January 24, 2025 21:51 GMT
EM CEEMEA CREDIT: Moody's Completes Periodic Review: Ratings of Govt. of Turkiye
EM CEEMEA CREDIT
" Moody's Ratings announces completion of a periodic review of ratings of Turkiye, Government
London, January 24, 2025 -- Moody's Ratings (Moody's) has completed a periodic review of the ratings of Turkiye and other ratings that are associated with this issuer.
- The Government of Turkiye's credit ratings, including its B1 long-term issuer ratings, are supported by the country's large, diversified and resilient economy, a moderate government debt burden, and improving monetary and macroeconomic policy effectiveness. These strengths are balanced against institutional challenges, external vulnerabilities, and elevated domestic political risks. The return to more orthodox economic policies is credit positive, but sustainably reducing Turkiye's macroeconomic imbalances will take time and is subject to the risk of a policy reversal.

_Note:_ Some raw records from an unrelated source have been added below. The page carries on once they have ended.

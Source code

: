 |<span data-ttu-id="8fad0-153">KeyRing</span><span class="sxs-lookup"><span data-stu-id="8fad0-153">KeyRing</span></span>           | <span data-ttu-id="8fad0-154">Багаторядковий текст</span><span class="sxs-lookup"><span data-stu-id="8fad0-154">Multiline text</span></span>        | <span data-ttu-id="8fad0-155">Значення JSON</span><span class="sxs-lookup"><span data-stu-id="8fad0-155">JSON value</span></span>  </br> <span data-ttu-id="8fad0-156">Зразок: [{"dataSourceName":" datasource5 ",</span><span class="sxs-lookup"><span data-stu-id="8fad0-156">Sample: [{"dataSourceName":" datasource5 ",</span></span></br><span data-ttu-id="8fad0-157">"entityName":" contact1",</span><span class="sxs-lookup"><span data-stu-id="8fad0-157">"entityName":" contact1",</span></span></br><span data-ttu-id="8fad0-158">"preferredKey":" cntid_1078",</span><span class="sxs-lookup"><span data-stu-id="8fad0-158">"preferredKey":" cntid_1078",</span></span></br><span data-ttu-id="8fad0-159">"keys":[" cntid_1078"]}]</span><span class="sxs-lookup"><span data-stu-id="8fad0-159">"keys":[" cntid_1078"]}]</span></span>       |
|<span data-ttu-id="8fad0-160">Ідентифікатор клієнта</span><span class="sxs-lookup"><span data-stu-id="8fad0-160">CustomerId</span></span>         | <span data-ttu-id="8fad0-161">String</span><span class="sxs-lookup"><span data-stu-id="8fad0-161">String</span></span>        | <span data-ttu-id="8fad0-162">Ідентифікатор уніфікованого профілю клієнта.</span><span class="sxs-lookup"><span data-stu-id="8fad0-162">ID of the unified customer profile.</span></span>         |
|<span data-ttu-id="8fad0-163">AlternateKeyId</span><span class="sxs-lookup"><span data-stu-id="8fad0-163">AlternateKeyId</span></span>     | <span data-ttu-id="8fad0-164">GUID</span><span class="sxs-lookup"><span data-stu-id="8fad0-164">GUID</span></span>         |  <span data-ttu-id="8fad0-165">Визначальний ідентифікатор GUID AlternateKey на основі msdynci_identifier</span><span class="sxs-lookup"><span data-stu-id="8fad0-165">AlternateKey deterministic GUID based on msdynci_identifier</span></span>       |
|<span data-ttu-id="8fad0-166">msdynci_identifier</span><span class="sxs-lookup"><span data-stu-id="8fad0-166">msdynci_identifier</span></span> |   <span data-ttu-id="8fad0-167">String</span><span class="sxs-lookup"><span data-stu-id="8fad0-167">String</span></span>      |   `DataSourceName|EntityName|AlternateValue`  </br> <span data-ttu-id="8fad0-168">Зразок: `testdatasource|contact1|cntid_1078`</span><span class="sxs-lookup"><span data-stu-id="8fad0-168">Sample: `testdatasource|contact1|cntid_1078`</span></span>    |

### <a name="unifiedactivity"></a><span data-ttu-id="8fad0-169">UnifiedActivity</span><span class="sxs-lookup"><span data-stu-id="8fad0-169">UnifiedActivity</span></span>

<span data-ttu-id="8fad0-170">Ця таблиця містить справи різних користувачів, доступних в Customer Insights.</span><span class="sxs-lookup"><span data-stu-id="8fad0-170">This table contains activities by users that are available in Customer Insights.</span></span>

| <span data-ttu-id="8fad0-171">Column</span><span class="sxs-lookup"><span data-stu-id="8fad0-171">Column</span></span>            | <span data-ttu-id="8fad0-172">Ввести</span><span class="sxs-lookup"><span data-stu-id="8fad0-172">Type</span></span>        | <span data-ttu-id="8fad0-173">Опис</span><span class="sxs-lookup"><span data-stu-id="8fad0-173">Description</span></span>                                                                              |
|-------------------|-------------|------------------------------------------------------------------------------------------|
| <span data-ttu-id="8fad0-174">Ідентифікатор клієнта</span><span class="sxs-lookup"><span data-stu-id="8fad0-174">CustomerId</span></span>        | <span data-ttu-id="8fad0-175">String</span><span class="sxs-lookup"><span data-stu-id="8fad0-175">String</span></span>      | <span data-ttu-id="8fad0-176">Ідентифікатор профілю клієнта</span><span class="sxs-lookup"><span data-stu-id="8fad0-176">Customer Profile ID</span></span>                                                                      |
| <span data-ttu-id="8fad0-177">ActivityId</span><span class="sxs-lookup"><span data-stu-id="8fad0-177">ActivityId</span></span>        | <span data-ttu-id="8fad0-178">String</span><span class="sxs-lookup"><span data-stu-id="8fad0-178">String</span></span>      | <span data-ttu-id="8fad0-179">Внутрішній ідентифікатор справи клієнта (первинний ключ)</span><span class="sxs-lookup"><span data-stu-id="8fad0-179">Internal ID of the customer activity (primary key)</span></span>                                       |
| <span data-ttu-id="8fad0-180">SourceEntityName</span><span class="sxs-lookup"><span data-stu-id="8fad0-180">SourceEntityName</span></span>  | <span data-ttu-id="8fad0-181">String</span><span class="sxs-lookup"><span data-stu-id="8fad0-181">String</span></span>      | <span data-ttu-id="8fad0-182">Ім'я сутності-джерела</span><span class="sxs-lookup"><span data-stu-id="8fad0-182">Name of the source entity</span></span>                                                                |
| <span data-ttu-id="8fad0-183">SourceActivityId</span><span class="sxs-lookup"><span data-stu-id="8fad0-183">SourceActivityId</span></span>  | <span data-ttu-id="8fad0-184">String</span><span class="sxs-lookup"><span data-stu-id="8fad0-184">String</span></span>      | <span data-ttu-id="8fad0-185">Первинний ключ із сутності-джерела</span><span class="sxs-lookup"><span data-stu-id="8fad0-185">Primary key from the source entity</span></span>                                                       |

The significantly tightened monetary policy stance has curbed domestic credit growth and increased confidence in the Turkish lira, setting in motion the economy's rebalancing away from unsustainably buoyant domestic demand, reducing inflationary pressures, shrinking the current account deficit, and prompting foreign capital inflows. - Consumer price inflation declined to 44.4% in December 2024 from the recent peak of 75.4% in May 2024, even as price growth in some services sectors remains high. We expect disinflation to continue in 2025 with the inflation rate declining to about 30% by the end of the year. Institutions and governance strength is assessed at "b1", balancing the government's track record of moderate fiscal deficits and recent strengthening of monetary and macroeconomic policy effectiveness against the high concentration of power within the presidency, which, in Turkiye's case, undermines operational independence of the other government institutions. The fiscal strength score of "baa1" balances the government's moderate debt burden, which is lower than most rating peers, against the sensitivity of the government's debt metrics to currency depreciation and high inflation, and deteriorating debt affordability.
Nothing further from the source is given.